Lon spent the bulk of his career in finance — names you recognize: Paine Webber, E.F. Hutton, and a final chapter at Morgan Stanley where he retired as a Senior Vice President in 2004. Those are corporate milestones, but they only hint at how he worked: as a professional who prized discretion over spectacle. If the world of reality TV is a neon marquee, Lon preferred a lamp on a side table — warm, steady, and not aiming to blind.
Ask about net worth and you hit an old journalist’s truth: public roles don’t always yield public ledgers. There is no widely published, verified figure that quantifies his estate the way celebrity culture quantifies bank accounts. He was, by all accounts, comfortably established, socially active on the Eastern Shore, and more interested in family and home than in headlines.
Public mentions, social media, and the rumor mills
When your son builds a public life, your private life occasionally gets photographed at the edges. Whitney’s work and Patricia’s social presence pulled attention toward Lon at moments — social posts, tribute snapshots, and fan forum chatter. Reality-TV blogs debated taste and timing; fans shared pictures; friends recalled quiet afternoons on the Chesapeake.
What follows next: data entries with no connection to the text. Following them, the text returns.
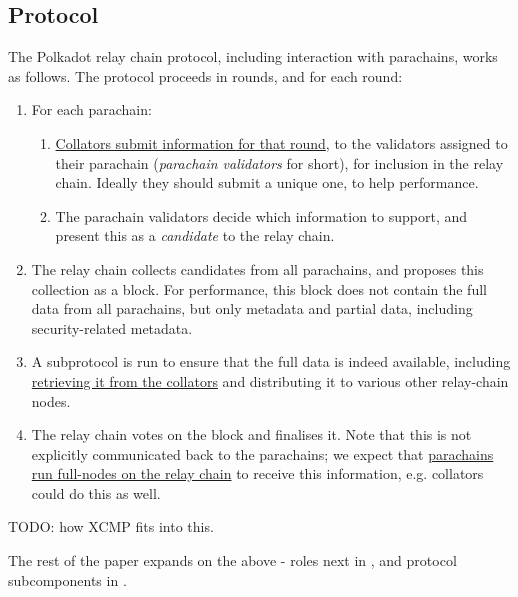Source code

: \subsection{Protocol}

The Polkadot relay chain protocol, including interaction with parachains, works as follows. The protocol proceeds in rounds, and for each round:

\begin{enumerate}
\item For each parachain:

  \begin{enumerate}
    \item \uline{Collators submit information for that round}, to the validators assigned to their parachain (\emph{parachain validators} for short), for inclusion in the relay chain. Ideally they should submit a unique one, to help performance.
    \item The parachain validators decide which information to support, and present this as a \emph{candidate} to the relay chain.
  \end{enumerate}

\item The relay chain collects candidates from all parachains, and proposes this collection as a block. For performance, this block does not contain the full data from all parachains, but only metadata and partial data, including security-related metadata.

\item A subprotocol is run to ensure that the full data is indeed available, including \uline{retrieving it from the collators} and distributing it to various other relay-chain nodes.

\item The relay chain votes on the block and finalises it. Note that this is not explicitly communicated back to the parachains; we expect that \uline{parachains run full-nodes on the relay chain} to receive this information, e.g. collators could do this as well.
\end{enumerate}

TODO: how XCMP fits into this.


The rest of the paper expands on the above - roles next in , and protocol subcomponents in .
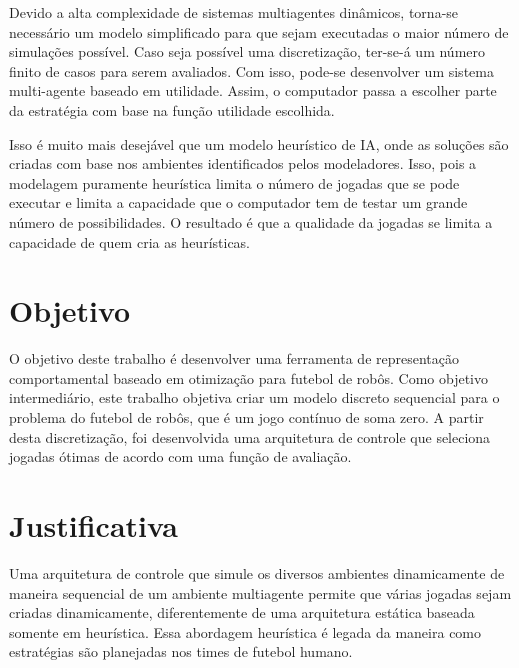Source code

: Devido a alta complexidade de sistemas multiagentes dinâmicos, torna-se
necessário um modelo simplificado para que sejam executadas o maior número de
simulações possível.  Caso seja possível uma discretização, ter-se-á um número
finito de casos para serem avaliados. Com isso, pode-se desenvolver um sistema
multi-agente baseado em utilidade. Assim, o computador passa a escolher parte
da estratégia com base na função utilidade escolhida.

Isso é muito mais desejável que um modelo heurístico de IA, onde as soluções são
criadas com base nos ambientes identificados pelos modeladores. Isso, pois a
modelagem puramente heurística limita o número de jogadas que se pode executar e
limita a capacidade que o computador tem de testar um grande número de possibilidades.
O resultado é que a qualidade da jogadas se limita a capacidade de quem cria as
heurísticas.

\section{Objetivo}

O objetivo deste trabalho é desenvolver uma ferramenta de representação
comportamental baseado em otimização para futebol de robôs.
Como objetivo intermediário, este trabalho objetiva criar um modelo discreto
sequencial para o problema do futebol de robôs, que é um jogo contínuo de soma
zero.  A partir desta discretização, foi desenvolvida uma arquitetura de
controle que seleciona jogadas ótimas de acordo com uma função de avaliação.

\section{Justificativa}

Uma arquitetura de controle que simule os diversos ambientes dinamicamente de
maneira sequencial de um ambiente multiagente permite que várias jogadas sejam
criadas dinamicamente, diferentemente de uma arquitetura estática baseada somente
em heurística. Essa abordagem heurística é legada da maneira como estratégias
são planejadas nos times de futebol humano.


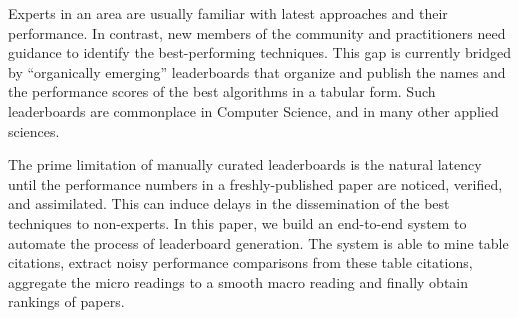 \documentclass[runningheads]{llncs}
\begin{document}
Experts in an area are usually familiar with latest approaches and their performance.  In contrast, new members of the community and practitioners need guidance to identify the best-performing techniques.  This gap is currently bridged by ``organically emerging'' leaderboards that organize and publish the names and the performance scores of the best algorithms in a tabular form.  Such leaderboards are commonplace in Computer Science, and in many other applied sciences.

The prime limitation of manually curated leaderboards is the natural latency until the performance numbers in a freshly-published paper are noticed, verified, and assimilated.  This can induce delays in the dissemination of the best techniques to non-experts.  In this paper, we build an end-to-end system to automate the process of leaderboard generation.  The system is able to mine table citations, extract noisy performance comparisons from these table citations, aggregate the micro readings to a smooth macro reading and finally obtain rankings of papers.  
\end{document}
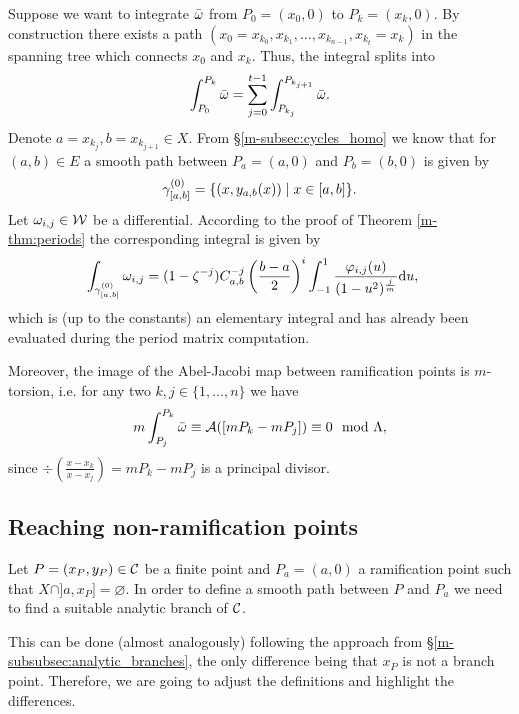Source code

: \documentclass[main.tex]{subfiles}
\begin{document}
  Suppose we want to integrate $\bar{\omega}$ from $P_0 =(x_0,0)$ to $P_k = (x_k,0)$. By construction there exists a path
 $(x_0=x_{k_0},x_{k_1},\dots,x_{k_{n-1}},x_{k_t}=x_k)$ in the spanning tree which connects $x_0$ and $x_k$. Thus, the integral splits into
  \begin{align}
    \int_{P_0}^{P_k} \bar{\omega} = \sum_{j = 0}^{t-1}  \int_{P_{k_j}}^{P_{k_{j+1}}} \bar{\omega}.
  \end{align}
  Denote $a = x_{k_j}, b = x_{k_{j+1}} \in X$. From \S \ref{m-subsec:cycles_homo} we know that for $(a,b) \in E$ a smooth path between $P_a=(a,0)$ and $P_b=(b,0)$ is given by
  \begin{align*}
   \gamma_{[a,b]}^{(0)} = \{  (x,y_{a,b}(x))  \mid  x \in [a,b]  \}.
  \end{align*}
  Let $\omega_{i,j} \in \mathcal{W}$ be a differential. According to the proof of Theorem \ref{m-thm:periods} the corresponding integral is given by
  \begin{align}
   \int_{\gamma_{[a,b]}^{(0)}} \omega_{i,j}  & = 
   (1-\zeta^{-j}) C_{a,b}^{-j} \left(\frac{b-a}{2}\right)^i \int_{-1}^1 \frac{\varphi_{i,j}(u)}{(1-u^2)^{\frac{j}{m}}}  \mathrm d u,
  \end{align}
  which is  (up to the constants) an elementary integral and has already been evaluated during the period matrix computation.
  
  Moreover, the image of the Abel-Jacobi map between ramification points is $m$-torsion, i.e. for any two $k,j \in \{1,\dots,n\}$ we have
  \begin{equation}\label{eq:m_tors}
    m \int_{P_j}^{P_k} \bar{\omega} \equiv \mathcal{A}( [ mP_k - mP_j ] ) \equiv 0 \mod  \Lambda,
  \end{equation}
  since $\div\left( \frac{x-x_k}{x-x_j} \right) = mP_k - mP_j$ is a principal divisor.

  \subsection{Reaching non-ramification points}\label{subsec:ajm_finite}

  Let $P = (x_P,y_P) \in \mathcal{C}$ be a finite point and $P_a = (a,0)$ a ramification point such that $X\cap]a,x_P]=\varnothing$. In order to define a smooth path between $P$ and $P_a$ 
  we need to find a suitable analytic branch of $\mathcal{C}$. 
  
  This can be done (almost analogously) following  the approach from \S \ref{m-subsubsec:analytic_branches}, the only difference being that
  $x_P$ is not a branch point. Therefore, we are going to adjust the definitions and highlight the differences.
  
\end{document}
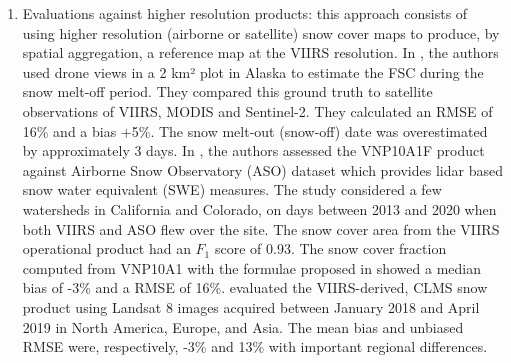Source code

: \documentclass[tc, manuscript]{copernicus}
\begin{document}
\begin{enumerate}
    \item Evaluations against higher resolution products: this approach consists of using higher resolution (airborne or satellite) snow cover maps to produce, by spatial aggregation, a reference map at the VIIRS resolution. In \citep{jacques-hamilton_measurement_2025}, the authors used drone views in a 2 km² plot in Alaska to estimate the FSC during the snow melt-off period. They compared this ground truth to satellite observations of VIIRS, MODIS and Sentinel-2.  They calculated an RMSE of 16\% and a bias +5\%. The snow melt-out (snow-off) date was overestimated by approximately 3 days. 
    In \citep{stillinger_landsat_2023}, the authors assessed the VNP10A1F product against Airborne Snow Observatory (ASO) dataset \citep{painter2016AirborneSnowObservatory} which provides lidar based snow water equivalent (SWE) measures. The study considered a few watersheds in California and Colorado, on days between 2013 and 2020 when both VIIRS and ASO flew over the site. The snow cover area from the VIIRS operational product had an $F_1$ score of 0.93. The snow cover fraction computed from VNP10A1 with the formulae proposed in \citep{salomonson_development_2006} showed a median bias of -3\% and a RMSE of 16\%. 
    \citep{schwaizer2020SnowCoverExtentb} evaluated the VIIRS-derived, CLMS snow product using Landsat 8 images acquired between January 2018 and April 2019 in North America, Europe, and Asia. The mean bias and unbiased RMSE were, respectively, -3\% and 13\% with important regional differences. 

\end{enumerate}
\end{document}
The noise never defined him — family memory did.
Character sketch — the small, telling details
If you want a cinematic image: Lon on a porch overlooking marshland, a newspaper folded beside a cup, the long white day stretching, punctuated by the sound of distant gulls. He liked his privacy; he liked home; he built a life that could accommodate both a son who would make television and an ex-wife who would become a cultural character. That balance — public tangents but a private center — is the through line.
FAQ
Who was Lon Hayes Smith?
Lon Hayes Smith was a finance executive born March 15, 1937, who spent decades in investment firms and retired as Senior Vice President at Morgan Stanley in 2004.
When did he die?
He passed away on August 22, 2021, at the age of 84.
Who are his immediate family members?
His son is Whitney Sudler-Smith; he was first married to Patricia (Pat) Altschul and later to Lindsley Wheeler Smith, and he was raised by Avise Hayes Smith with Delton Smith as his father.
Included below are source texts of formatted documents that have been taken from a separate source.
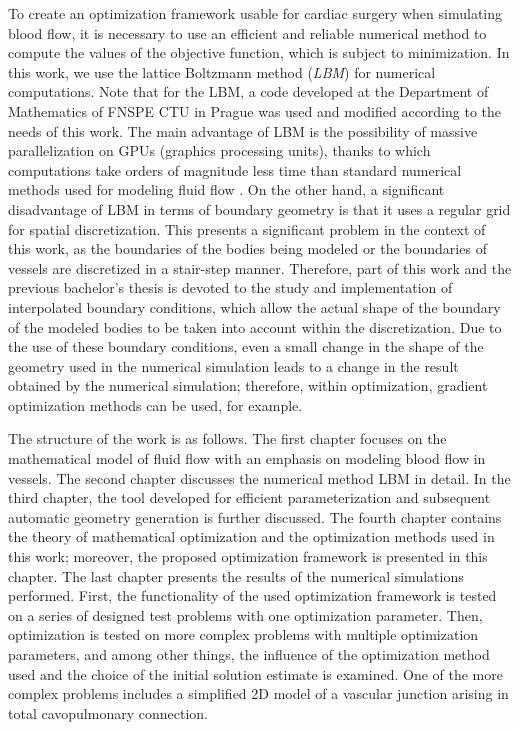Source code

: To create an optimization framework usable for cardiac surgery when simulating blood flow, it is necessary to use an efficient and reliable numerical method to compute the values of the objective function, which is subject to minimization. In this work, we use the lattice Boltzmann method (\textit{LBM}) for numerical computations. Note that for the LBM, a code developed at the Department of Mathematics of FNSPE CTU in Prague was used and modified according to the needs of this work. The main advantage of LBM is the possibility of massive parallelization on GPUs (graphics processing units), thanks to which computations take orders of magnitude less time than standard numerical methods used for modeling fluid flow \cite{PE, Kruger}. On the other hand, a significant disadvantage of LBM in terms of boundary geometry is that it uses a regular grid for spatial discretization. This presents a significant problem in the context of this work, as the boundaries of the bodies being modeled or the boundaries of vessels are discretized in a stair-step manner. Therefore, part of this work and the previous bachelor's thesis \cite{JB} is devoted to the study and implementation of interpolated boundary conditions, which allow the actual shape of the boundary of the modeled bodies to be taken into account within the discretization. Due to the use of these boundary conditions, even a small change in the shape of the geometry used in the numerical simulation leads to a change in the result obtained by the numerical simulation; therefore, within optimization, gradient optimization methods can be used, for example.

The structure of the work is as follows. The first chapter focuses on the mathematical model of fluid flow with an emphasis on modeling blood flow in vessels. The second chapter discusses the numerical method LBM in detail. In the third chapter, the tool developed for efficient parameterization and subsequent automatic geometry generation is further discussed. The fourth chapter contains the theory of mathematical optimization and the optimization methods used in this work; moreover, the proposed optimization framework is presented in this chapter. The last chapter presents the results of the numerical simulations performed. First, the functionality of the used optimization framework is tested on a series of designed test problems with one optimization parameter. Then, optimization is tested on more complex problems with multiple optimization parameters, and among other things, the influence of the optimization method used and the choice of the initial solution estimate is examined. One of the more complex problems includes a simplified 2D model of a vascular junction arising in total cavopulmonary connection.



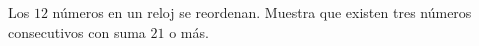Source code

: Los $12$ números en un reloj se reordenan. Muestra que existen tres números consecutivos con suma $21$ o más.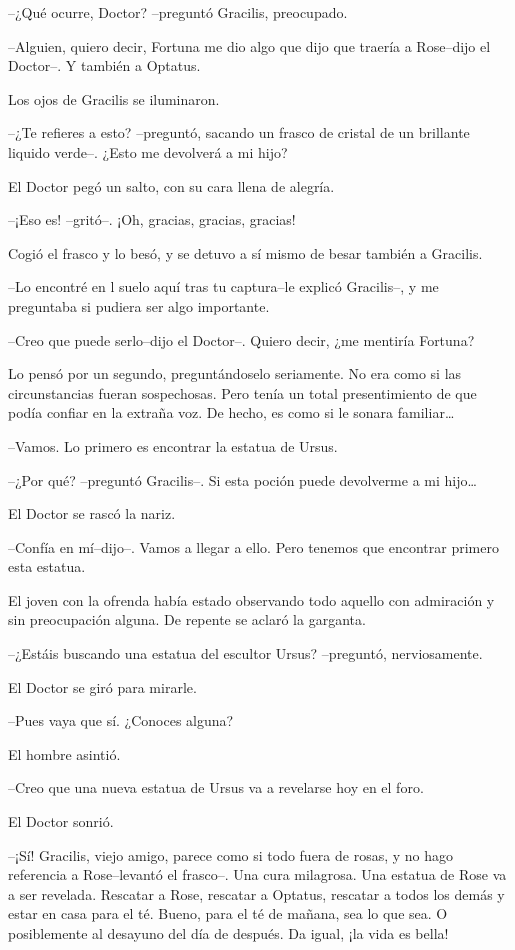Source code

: --¿Qué ocurre, Doctor? --preguntó Gracilis, preocupado.

--Alguien, quiero decir, Fortuna me dio algo que dijo que traería a
Rose--dijo el Doctor--. Y también a Optatus.

Los ojos de Gracilis se iluminaron.

--¿Te refieres a esto? --preguntó, sacando un frasco de cristal de un
brillante liquido verde--. ¿Esto me devolverá a mi hijo?

El Doctor pegó un salto, con su cara llena de alegría.

--¡Eso es! --gritó--. ¡Oh, gracias, gracias, gracias!

Cogió el frasco y lo besó, y se detuvo a sí mismo de besar también a
Gracilis.

--Lo encontré en l suelo aquí tras tu captura--le explicó Gracilis--, y
me preguntaba si pudiera ser algo importante.

--Creo que puede serlo--dijo el Doctor--. Quiero decir, ¿me mentiría
Fortuna?

Lo pensó por un segundo, preguntándoselo seriamente. No era como si las
circunstancias fueran sospechosas. Pero tenía un total presentimiento de
que podía confiar en la extraña voz. De hecho, es como si le sonara
familiar\ldots{}

--Vamos. Lo primero es encontrar la estatua de Ursus.

--¿Por qué? --preguntó Gracilis--. Si esta poción puede devolverme a mi
hijo\ldots{}

El Doctor se rascó la nariz.

--Confía en mí--dijo--. Vamos a llegar a ello. Pero tenemos que
encontrar primero esta estatua.

El joven con la ofrenda había estado observando todo aquello con
admiración y sin preocupación alguna. De repente se aclaró la garganta.

--¿Estáis buscando una estatua del escultor Ursus? --preguntó,
nerviosamente.

El Doctor se giró para mirarle.

--Pues vaya que sí. ¿Conoces alguna?

El hombre asintió.

--Creo que una nueva estatua de Ursus va a revelarse hoy en el foro.

El Doctor sonrió.

--¡Sí! Gracilis, viejo amigo, parece como si todo fuera de rosas, y no
hago referencia a Rose--levantó el frasco--. Una cura milagrosa. Una
estatua de Rose va a ser revelada. Rescatar a Rose, rescatar a Optatus,
rescatar a todos los demás y estar en casa para el té. Bueno, para el té
de mañana, sea lo que sea. O posiblemente al desayuno del día de
después. Da igual, ¡la vida es bella!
Did he have a public net worth figure?
No verified public net-worth figure is available; his life was described in terms of career roles and residence rather than public financial disclosures.
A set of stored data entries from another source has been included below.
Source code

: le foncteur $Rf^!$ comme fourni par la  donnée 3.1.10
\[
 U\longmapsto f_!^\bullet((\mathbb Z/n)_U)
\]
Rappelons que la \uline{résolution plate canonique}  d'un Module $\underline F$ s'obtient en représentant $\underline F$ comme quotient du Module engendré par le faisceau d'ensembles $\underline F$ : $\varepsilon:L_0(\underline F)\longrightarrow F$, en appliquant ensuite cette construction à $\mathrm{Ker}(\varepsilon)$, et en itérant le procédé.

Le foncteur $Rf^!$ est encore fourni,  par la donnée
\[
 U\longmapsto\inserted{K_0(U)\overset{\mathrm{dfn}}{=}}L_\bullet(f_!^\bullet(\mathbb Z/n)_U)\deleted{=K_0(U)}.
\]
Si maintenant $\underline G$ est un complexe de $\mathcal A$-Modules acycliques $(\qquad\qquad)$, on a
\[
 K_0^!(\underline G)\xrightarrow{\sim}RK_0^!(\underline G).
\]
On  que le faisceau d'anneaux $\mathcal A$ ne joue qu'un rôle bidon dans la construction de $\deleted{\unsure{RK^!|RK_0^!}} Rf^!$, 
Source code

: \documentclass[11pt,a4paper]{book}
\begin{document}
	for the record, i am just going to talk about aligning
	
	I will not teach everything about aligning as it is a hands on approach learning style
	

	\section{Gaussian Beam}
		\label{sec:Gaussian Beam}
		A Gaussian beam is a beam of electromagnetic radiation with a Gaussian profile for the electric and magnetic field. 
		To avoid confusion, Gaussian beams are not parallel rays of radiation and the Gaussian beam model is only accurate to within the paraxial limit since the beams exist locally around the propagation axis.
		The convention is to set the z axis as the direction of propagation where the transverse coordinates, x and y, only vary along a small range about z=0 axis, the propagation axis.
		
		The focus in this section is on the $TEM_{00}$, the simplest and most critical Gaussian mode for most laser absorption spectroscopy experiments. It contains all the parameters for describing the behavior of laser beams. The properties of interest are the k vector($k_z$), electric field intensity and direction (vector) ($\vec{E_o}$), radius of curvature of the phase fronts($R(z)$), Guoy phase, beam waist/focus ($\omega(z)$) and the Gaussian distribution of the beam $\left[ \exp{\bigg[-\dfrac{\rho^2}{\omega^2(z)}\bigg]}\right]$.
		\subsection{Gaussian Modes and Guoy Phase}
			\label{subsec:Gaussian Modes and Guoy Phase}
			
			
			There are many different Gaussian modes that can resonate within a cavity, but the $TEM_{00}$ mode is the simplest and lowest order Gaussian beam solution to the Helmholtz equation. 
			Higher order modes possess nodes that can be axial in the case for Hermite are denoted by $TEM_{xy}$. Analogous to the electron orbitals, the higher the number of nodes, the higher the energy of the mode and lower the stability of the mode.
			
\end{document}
What is his connection to Southern Charm?
His son Whitney is the creator/executive producer behind the show, and the family name occasionally appears in media coverage related to that series.
Where did he live in his later years?
He lived on Maryland’s Eastern Shore, in a family home on Trippe Creek near Easton, where he was part of a local social circle and community life.